(Source information begins)
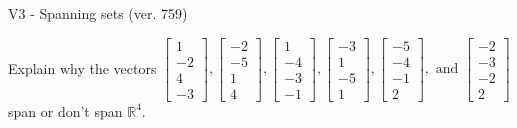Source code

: \begin{exercise}
  \begin{exerciseTitle}V3 - Spanning sets (ver. 759)\end{exerciseTitle}
  \begin{exerciseStatement}
    Explain why the vectors \(\left[\begin{array}{r}
1 \\
-2 \\
4 \\
-3
\end{array}\right] , \left[\begin{array}{r}
-2 \\
-5 \\
1 \\
4
\end{array}\right] , \left[\begin{array}{r}
1 \\
-4 \\
-3 \\
-1
\end{array}\right] , \left[\begin{array}{r}
-3 \\
1 \\
-5 \\
1
\end{array}\right] , \left[\begin{array}{r}
-5 \\
-4 \\
-1 \\
2
\end{array}\right] , \text{ and } \left[\begin{array}{r}
-2 \\
-3 \\
-2 \\
2
\end{array}\right]\) span or don't span \(\mathbb{R}^4\). 
	



\end{exerciseStatement}
\end{exercise}
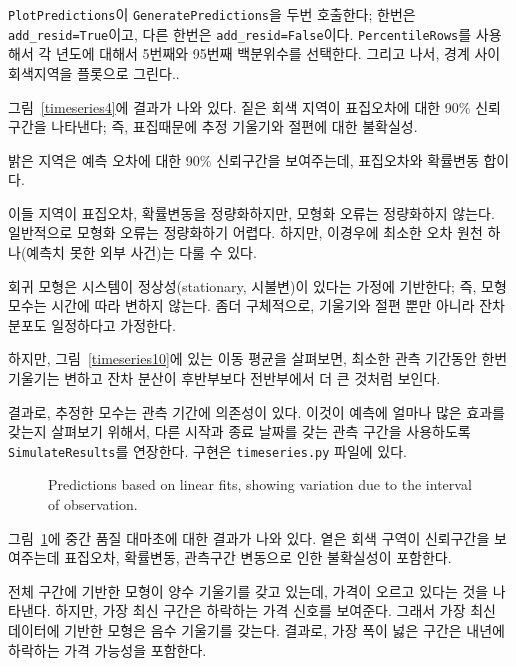 {\tt PlotPredictions}이 {\tt GeneratePredictions}을 두번 호출한다; 한번은 \verb"add_resid=True"이고, 다른 한번은 \verb"add_resid=False"이다.
{\tt PercentileRows}를 사용해서 각 년도에 대해서 5번째와 95번째 백분위수를 선택한다. 그리고 나서, 경계 사이 회색지역을 플롯으로 그린다..

그림~\ref{timeseries4}에 결과가 나와 있다.
짙은 회색 지역이 표집오차에 대한 90\% 신뢰구간을 나타낸다; 즉,
표집때문에 추정 기울기와 절편에 대한 불확실성.

밝은 지역은 예측 오차에 대한 90\% 신뢰구간을 보여주는데,
표집오차와 확률변동 합이다.

이들 지역이 표집오차, 확률변동을 정량화하지만, 모형화 오류는 정량화하지 않는다. 일반적으로 모형화 오류는 정량화하기 어렵다. 하지만, 이경우에 최소한 오차 원천 하나(예측치 못한 외부 사건)는 다룰 수 있다.

회귀 모형은 시스템이 정상성(stationary, 시불변)이 있다는 가정에 기반한다; 즉, 모형 모수는 시간에 따라 변하지 않는다.
좀더 구체적으로, 기울기와 절편 뿐만 아니라 잔차 분포도 일정하다고 가정한다.

하지만, 그림~\ref{timeseries10}에 있는 이동 평균을 살펴보면, 최소한 관측 기간동안 한번 기울기는 변하고 잔차 분산이 후반부보다 전반부에서 더 큰 것처럼 보인다.

결과로, 추정한 모수는 관측 기간에 의존성이 있다.
이것이 예측에 얼마나 많은 효과를 갖는지 살펴보기 위해서,
다른 시작과 종료 날짜를 갖는 관측 구간을 사용하도록 {\tt SimulateResults}를 연장한다.
구현은 {\tt timeseries.py} 파일에 있다.

\begin{figure}
\caption{Predictions based on linear fits, showing
variation due to the interval of observation.}
\label{timeseries5}
\end{figure}

그림~\ref{timeseries5}에 중간 품질 대마초에 대한 결과가 나와 있다.
옅은 회색 구역이 신뢰구간을 보여주는데 표집오차, 확률변동, 관측구간 변동으로 인한 불확실성이 포함한다.

전체 구간에 기반한 모형이 양수 기울기를 갖고 있는데, 가격이 오르고 있다는 것을 나타낸다. 하지만, 가장 최신 구간은 하락하는 가격 신호를 보여준다. 
그래서 가장 최신 데이터에 기반한 모형은 음수 기울기를 갖는다.
결과로, 가장 폭이 넗은 구간은 내년에 하락하는 가격 가능성을 포함한다.


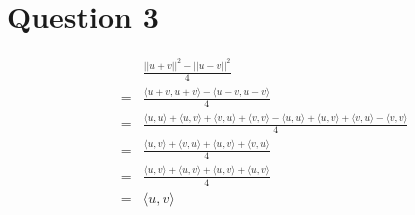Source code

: \section*{Question 3}
\begin{eqnarray*}
  & & \frac{||u + v||^2 - ||u - v||^2}{4} \\
  &=& \frac{\langle u + v, u + v \rangle - \langle u - v, u - v \rangle}{4} \\
  &=& \frac{\langle u, u \rangle + \langle u, v \rangle + \langle v,u \rangle + \langle v, v \rangle - \langle u, u \rangle + \langle u, v \rangle + \langle v, u \rangle - \langle v, v \rangle}{4} \\
  &=& \frac{\langle u, v \rangle + \langle v, u \rangle + \langle u, v \rangle + \langle v, u \rangle}{4} \\
  &=& \frac{\langle u, v \rangle + \langle u, v \rangle + \langle u, v \rangle + \langle u, v \rangle}{4} \\
  &=& \langle u, v \rangle
\end{eqnarray*}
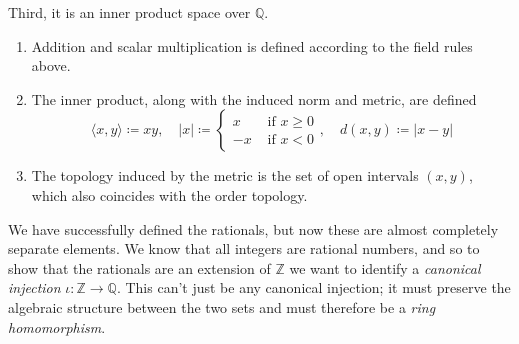   \begin{theorem}
    Third, it is an inner product space over $\mathbb{Q}$. 
    \begin{enumerate}
      \item Addition and scalar multiplication is defined according to the field rules above. 
      \item The inner product, along with the induced norm and metric, are defined
      \begin{equation}
        \langle x, y \rangle \coloneqq xy, \quad |x| \coloneqq \begin{cases} x & \text{ if } x \geq 0 \\ -x & \text{ if } x < 0 \end{cases}, \quad d(x, y) \coloneqq |x - y|
      \end{equation}
      \item The topology induced by the metric is the set of open intervals $(x, y)$, which also coincides with the order topology. 
    \end{enumerate}
  \end{theorem}

  We have successfully defined the rationals, but now these are almost completely separate elements. We know that all integers are rational numbers, and so to show that the rationals are an extension of $\mathbb{Z}$ we want to identify a \textit{canonical injection} $\iota: \mathbb{Z} \rightarrow \mathbb{Q}$. This can't just be any canonical injection; it must preserve the algebraic structure between the two sets and must therefore be a \textit{ring homomorphism}. 

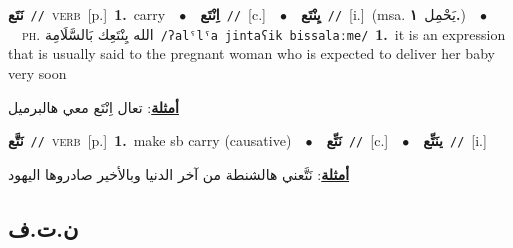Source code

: \documentclass[10pt,a4paper,twoside]{article} %
\begin{document}
\begin{multicols}{2}
{\setlength\topsep{0pt}\textbf{\foreignlanguage{arabic}{نَتَع}}\ {\color{gray}\texttt{//}\color{black}}\ \textsc{verb}\ [p.]\ \textbf{1.}~carry\ \ $\bullet$\ \ \setlength\topsep{0pt}\textbf{\foreignlanguage{arabic}{اِنْتَع}}\ {\color{gray}\texttt{//}\color{black}}\ [c.]\ \ $\bullet$\ \ \setlength\topsep{0pt}\textbf{\foreignlanguage{arabic}{يِنْتَع}}\ {\color{gray}\texttt{//}\color{black}}\ [i.]\ \color{gray}(msa. \foreignlanguage{arabic}{يَحْمِل}~\foreignlanguage{arabic}{\textbf{١.}})\color{black}\ \ $\bullet$\ \ \textsc{ph.} \color{gray} \foreignlanguage{arabic}{الله يِنْتَعِك بَالسَّلَامِة}\color{black}\ {\color{gray}\texttt{/{\sffamily ʔalˤlˤa jintaʕik bissalaːme}/}\color{black}}\ \textbf{1.}~it is an expression that is usually said to the pregnant woman who is expected to deliver her baby very soon\  \begin{flushright}\color{gray}\foreignlanguage{arabic}{\textbf{\underline{\foreignlanguage{arabic}{أمثلة}}}: تعال اِنْتَع معي هالبرميل}\end{flushright}\color{black}} \vspace{2mm}

{\setlength\topsep{0pt}\textbf{\foreignlanguage{arabic}{نَتَّع}}\ {\color{gray}\texttt{//}\color{black}}\ \textsc{verb}\ [p.]\ \textbf{1.}~make sb carry (causative)\ \ $\bullet$\ \ \setlength\topsep{0pt}\textbf{\foreignlanguage{arabic}{نَتِّع}}\ {\color{gray}\texttt{//}\color{black}}\ [c.]\ \ $\bullet$\ \ \setlength\topsep{0pt}\textbf{\foreignlanguage{arabic}{ينَتِّع}}\ {\color{gray}\texttt{//}\color{black}}\ [i.]\  \begin{flushright}\color{gray}\foreignlanguage{arabic}{\textbf{\underline{\foreignlanguage{arabic}{أمثلة}}}: نَتَّعني هالشنطة من آخر الدنيا وبالأخير صادروها اليهود}\end{flushright}\color{black}} \vspace{2mm}

\vspace{-3mm}
\subsection*{\color{blue}\foreignlanguage{arabic}{ن.ت.ف}\color{blue}{}} 


\end{multicols}
\end{document}
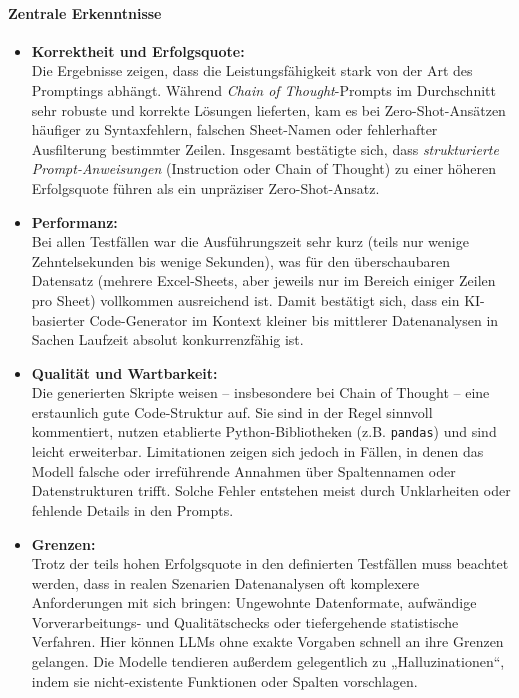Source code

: \documentclass[11pt,a4paper]{article}
\begin{document}
\paragraph{Zentrale Erkenntnisse}
\begin{itemize}
    \item \textbf{Korrektheit und Erfolgsquote:}\\Die Ergebnisse zeigen, dass die Leistungsfähigkeit stark von der Art des Promptings abhängt. Während \emph{Chain of Thought}-Prompts im Durchschnitt sehr robuste und korrekte Lösungen lieferten, kam es bei Zero-Shot-Ansätzen häufiger zu Syntaxfehlern, falschen Sheet-Namen oder fehlerhafter Ausfilterung bestimmter Zeilen. Insgesamt bestätigte sich, dass \emph{strukturierte Prompt-Anweisungen} (Instruction oder Chain of Thought) zu einer höheren Erfolgsquote führen als ein unpräziser Zero-Shot-Ansatz.
    \item \textbf{Performanz:}\\Bei allen Testfällen war die Ausführungszeit sehr kurz (teils nur wenige Zehntelsekunden bis wenige Sekunden), was für den überschaubaren Datensatz (mehrere Excel-Sheets, aber jeweils nur im Bereich einiger Zeilen pro Sheet) vollkommen ausreichend ist. Damit bestätigt sich, dass ein KI-basierter Code-Generator im Kontext kleiner bis mittlerer Datenanalysen in Sachen Laufzeit absolut konkurrenzfähig ist.
    \item \textbf{Qualität und Wartbarkeit:}\\Die generierten Skripte weisen – insbesondere bei Chain of Thought – eine erstaunlich gute Code-Struktur auf. Sie sind in der Regel sinnvoll kommentiert, nutzen etablierte Python-Bibliotheken (z.B. \texttt{pandas}) und sind leicht erweiterbar. Limitationen zeigen sich jedoch in Fällen, in denen das Modell falsche oder irreführende Annahmen über Spaltennamen oder Datenstrukturen trifft. Solche Fehler entstehen meist durch Unklarheiten oder fehlende Details in den Prompts.
    \item \textbf{Grenzen:}\\Trotz der teils hohen Erfolgsquote in den definierten Testfällen muss beachtet werden, dass in realen Szenarien Datenanalysen oft komplexere Anforderungen mit sich bringen: Ungewohnte Datenformate, aufwändige Vorverarbeitungs- und Qualitätschecks oder tiefergehende statistische Verfahren. Hier können LLMs ohne exakte Vorgaben schnell an ihre Grenzen gelangen. Die Modelle tendieren außerdem gelegentlich zu „Halluzinationen“, indem sie nicht-existente Funktionen oder Spalten vorschlagen.
\end{itemize}
\end{document}
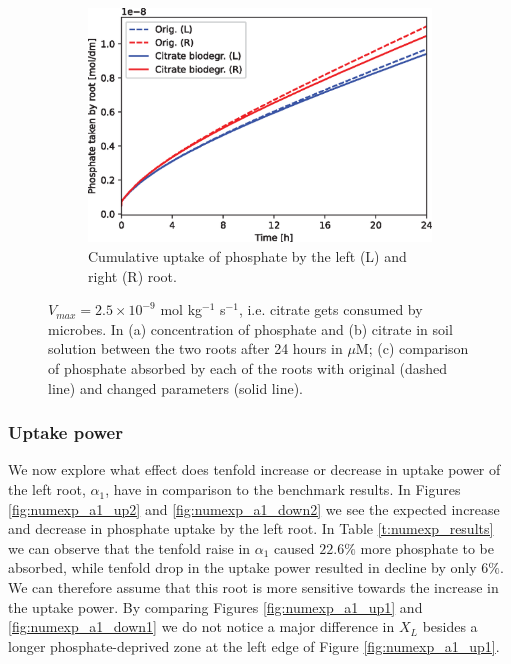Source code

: \documentclass[11pt]{article}
\numberwithin{equation}{section}
\begin{document}
\begin{figure}[!htb]
\begin{subfigure}[t]{0.37\textwidth}
    \includegraphics[width=\textwidth]{Figures/citratevmaxnonzero.eps}
    \caption{Cumulative uptake of phosphate by the left (L) and right (R) root.}
    \label{fig:numexp_vmax2}
\end{subfigure}
\caption{$V_{max} = 2.5 \times 10^{-9}$ mol kg$^{-1}$ s$^{-1}$, i.e. citrate gets consumed by microbes. In (a) concentration of phosphate and (b) citrate in soil solution between the two roots after 24 hours in $\mu$M; (c) comparison of phosphate absorbed by each of the roots with original (dashed line) and changed parameters (solid line).}
\end{figure}

\subsubsection{Uptake power}
\label{sec:numexp_a1}
We now explore what effect does tenfold increase or decrease in uptake power of the left root, $\alpha_1$, have in comparison to the benchmark results. In Figures \ref{fig:numexp_a1_up2} and \ref{fig:numexp_a1_down2} we see the expected increase and decrease in phosphate uptake by the left root. In Table \ref{t:numexp_results} we can observe that the tenfold raise in $\alpha_1$ caused $22.6 \%$ more phosphate to be absorbed, while tenfold drop in the uptake power resulted in decline by only $6 \%$. We can therefore assume that this root is more sensitive towards the increase in the uptake power. By comparing Figures \ref{fig:numexp_a1_up1} and \ref{fig:numexp_a1_down1} we do not notice a major difference in $X_L$ besides a longer phosphate-deprived zone at the left edge of Figure \ref{fig:numexp_a1_up1}.
\end{document}
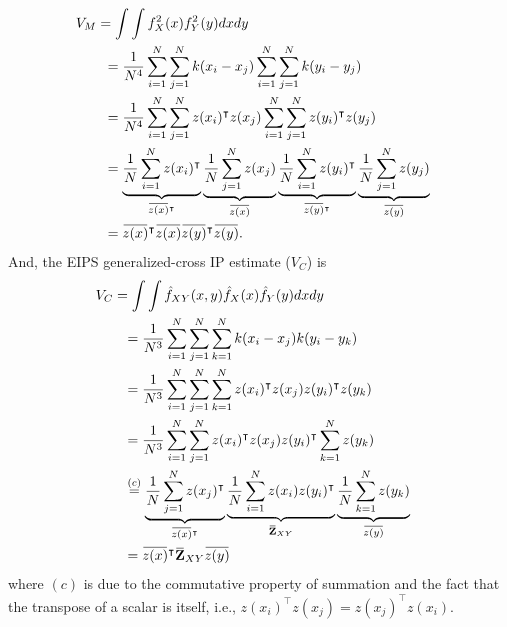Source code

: \documentclass[8pt,twocolumn]{IEEEtran}
\newcommand{\overbar}[1]{\mkern 1.5mu\overline{\mkern-1.5mu#1\mkern-1.5mu}\mkern 1.5mu}
\begin{document}
\begin{align}
\lefteqn{V_M = \int\int f^2_{X}(x)f^2_Y(y)dxdy}\nonumber\\
& & & & &= \frac{1}{N^4}\sum_{i=1}^{N}\sum_{j=1}^{N} k(x_i-x_j)\sum_{i=1}^{N}\sum_{j=1}^{N}k(y_i-y_j)\nonumber\\
& & & & &= \frac{1}{N^4}\sum_{i=1}^{N}\sum_{j=1}^{N} z(x_i)^\intercal z(x_j)\sum_{i=1}^{N}\sum_{j=1}^{N}z(y_i)^\intercal z(y_j)\nonumber\\
& & & & &= \underbrace{\frac{1}{N}\sum_{i=1}^{N}z(x_i)^\intercal}_{\overbar{z(x)}^\intercal}\underbrace{\frac{1}{N}\sum_{j=1}^{N}z(x_j)}_{\overbar{z(x)}}\underbrace{\frac{1}{N}\sum_{i=1}^{N}z(y_i)^\intercal}_{\overbar{z(y)}^\intercal}\underbrace{\frac{1}{N}\sum_{j=1}^{N} z(y_j)}_{\overbar{z(y)}}\nonumber\\
& & & & &= \overbar{z(x)}^\intercal \overbar{z(x)}\overbar{z(y)}^\intercal\overbar{z(y)}.
\end{align}
And, the EIPS generalized-cross IP estimate ($V_C$) is
\begin{align}
\lefteqn{V_C = \int\int \hat{f}_{XY}(x,y)\hat{f}_X(x)\hat{f}_Y(y)dxdy}\nonumber\\
& & & & &= \frac{1}{N^3}\sum_{i=1}^{N}\sum_{j=1}^{N} \sum_{k=1}^{N}k(x_i-x_j)k(y_i-y_k)\nonumber\\
& & & & &= \frac{1}{N^3}\sum_{i=1}^{N}\sum_{j=1}^{N} \sum_{k=1}^{N}z(x_i)^\intercal z(x_j)z(y_i)^\intercal z(y_k)\nonumber\\
& & & & &= \frac{1}{N^3}\sum_{i=1}^{N}\sum_{j=1}^{N} z(x_i)^\intercal z(x_j)z(y_i)^\intercal\sum_{k=1}^{N}z(y_k)\nonumber\\
& & & & &\stackrel{(c)}{=} \underbrace{\frac{1}{N}\sum_{j=1}^{N}z(x_j)^\intercal}_{\overbar{z(x)}^\intercal}\underbrace{\frac{1}{N}\sum_{i=1}^{N}z(x_i)z(y_i)^\intercal}_{\overbar{\mathbf{Z}}_{XY}}\underbrace{\frac{1}{N}\sum_{k=1}^{N}z(y_k)}_{\overbar{z(y)}}\nonumber\\
& & & & &=\overbar{z(x)}^\intercal \overbar{\mathbf{Z}}_{XY}\overbar{z(y)}
\end{align}
where $(c)$ is due to the commutative property of summation and the fact that the transpose of a scalar is itself, i.e., $z(x_i)^\intercal z(x_j) = z(x_j)^\intercal z(x_i)$.
\end{document}
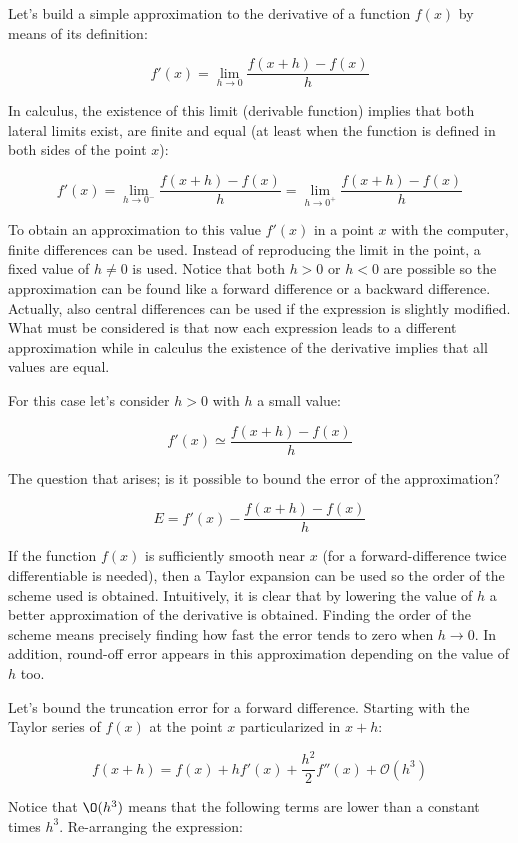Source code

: Let's build a simple approximation to the derivative of a function $ f(x) $ by means of its definition:

$$
f'(x) = \lim_{h\rightarrow 0}\frac{f(x+h)-f(x)}{h}
$$

In calculus, the existence of this limit (derivable function) implies that both lateral limits exist, are finite and equal (at least when the function is defined in both sides of the point $x$):

$$
    f'(x) = \lim_{h\rightarrow 0^-}\frac{f(x+h)-f(x)}{h} = \lim_{h\rightarrow 0^+}\frac{f(x+h)-f(x)}{h}
$$

To obtain an approximation to this value $ f'(x) $ in a point $x $ with the computer, finite differences can be used. Instead of reproducing the limit in the point, a fixed value of $ h \neq 0$ is used. Notice that both $ h > 0 $ or $ h < 0 $ are possible so the approximation can be found like a forward difference or a backward difference. Actually, also central differences can be used if the expression is slightly modified. What must be considered is that now each expression leads to a different approximation while in calculus the existence of the derivative implies that all values are equal. 

For this case let's consider $ h > 0 $ with $h$ a small value:

$$
    f'(x) \simeq \frac{f(x+h)-f(x)}{h}
$$

The question that arises; is it possible to bound the error of the approximation? 

$$
    E = f'(x) - \frac{f(x+h)-f(x)}{h}
$$

If the function $f(x)$ is sufficiently smooth near $x$ (for a forward-difference twice differentiable is needed), then a Taylor expansion can be used so the order of the scheme used is obtained. Intuitively, it is clear that by lowering the value of $h$ a better approximation of the derivative is obtained. Finding the order of the scheme means precisely finding how fast the error tends to zero when $h\rightarrow 0$. In addition, round-off error appears in this approximation depending on the value of $h$ too.

Let's bound the truncation error for a forward difference. Starting with the Taylor series of $f(x)$ at the point $x$ particularized in $x+h$:

$$
f(x+h) = f(x) + h f'(x) + \frac{h^2}{2} f''(x) + \mathcal{O}(h^3) 
$$

Notice that $\O(h^3)$ means that the following terms are lower than a constant times $h^3$. Re-arranging the expression:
(Source information ends)
» Instructions to follow
The answer consists of every line above in which the word "subfigure" occurs.

» Response to this task
\begin{subfigure}[t]{0.37\textwidth}
\end{subfigure}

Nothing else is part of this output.